I just helped my son sign up for his freshman year classes as well and I felt really unprepared… It would be great if there was something to help rising freshmen get a playbook of things they need to do for the next four year to prep them for college
Quite a bit depends on what your high school offers, and what placement procedures the school has for placing students into regular, honors, etc… Also important is the number of class periods per day at the school – if the school has only 6 periods (as opposed to 7 or 8), then it may be more difficult to fit all of the desired courses into the four year schedule.
AP courses are supposed to include college level material, so many of them are best suited for 11th and 12th grade students who have completed any needed preparatory high school courses. Taking AP courses in 9th grade is most commonly done with human geography, commonly seen as one of the least difficult AP courses. CS principles may also be appropriate for some 9th grade students. However, other AP courses in 9th grade are likely only suitable in special situations, like foreign language for those who had a head start due to being heritage speakers or alumni of elementary school immersion programs, or calculus for math prodigies.
Try to focus on getting the best high school education they can. Is your child ready for college level classes? Does the teacher have a good reputation? Unless your child’s needs cannot be met by your high school, online or self study AP not a great idea. And if they’re not ready for AP now, that is fine, too.
As for this summer, do they already have a strong extracurricular interest? For example, if they’re interested in politics, volunteer for a campaign this summer.
Your school guidance counselor can help you to understand the appropriate course sequence for tgeir high school.
A few students may be placed higher, due to being heritage speakers or alumni of elementary school immersion programs.

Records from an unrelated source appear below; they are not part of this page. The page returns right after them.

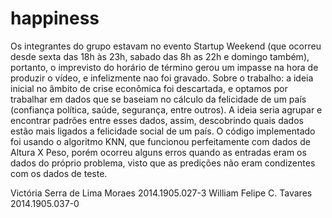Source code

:# happiness

Os integrantes do grupo estavam no evento Startup Weekend (que ocorreu desde sexta das 18h às 23h, sabado das 8h as 22h e domingo também), portanto, o imprevisto do horário de término gerou um impasse na hora de produzir o vídeo, e infelizmente nao foi gravado.
Sobre o trabalho: a ideia inicial no âmbito de crise econômica foi descartada, e optamos por trabalhar em dados que se baseiam no cálculo da felicidade de um país (confiança política, saúde, segurança, entre outros). A ideia seria agrupar e encontrar padrões entre esses dados, assim, descobrindo quais dados estão mais ligados a felicidade social de um país. O código implementado foi usando o algoritmo KNN, que funcionou perfeitamente com dados de Altura X Peso, porém ocorreu alguns erros quando as entradas eram os dados do próprio problema, visto que as predições não eram condizentes com os dados de teste.

Victória Serra de Lima Moraes 2014.1905.027-3
William Felipe C. Tavares 2014.1905.037-0

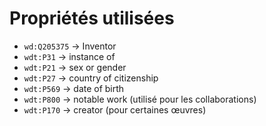 # Propriétés utilisées

- `wd:Q205375` → Inventor
- `wdt:P31` → instance of
- `wdt:P21` → sex or gender
- `wdt:P27` → country of citizenship
- `wdt:P569` → date of birth
- `wdt:P800` → notable work (utilisé pour les collaborations)
- `wdt:P170` → creator (pour certaines œuvres)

Generally, 9th grade math placement depends on middle school math tracking:
Track
Traditional
Integrated math
+0
Algebra 1
Integrated Math 1
+1
Geometry
Integrated Math 2
+2
Algebra 2
Integrated Math 3
+3
Precalculus
Precalculus
+4
Calculus
Calculus
Usually, students in +1 or higher math tracks are more likely to be placed into honors courses. In some schools, particularly with integrated math curricula, the honors courses include the precalculus material in the integrated math 1-2-3 courses, so that students can go directly to calculus after integrated math 3 honors.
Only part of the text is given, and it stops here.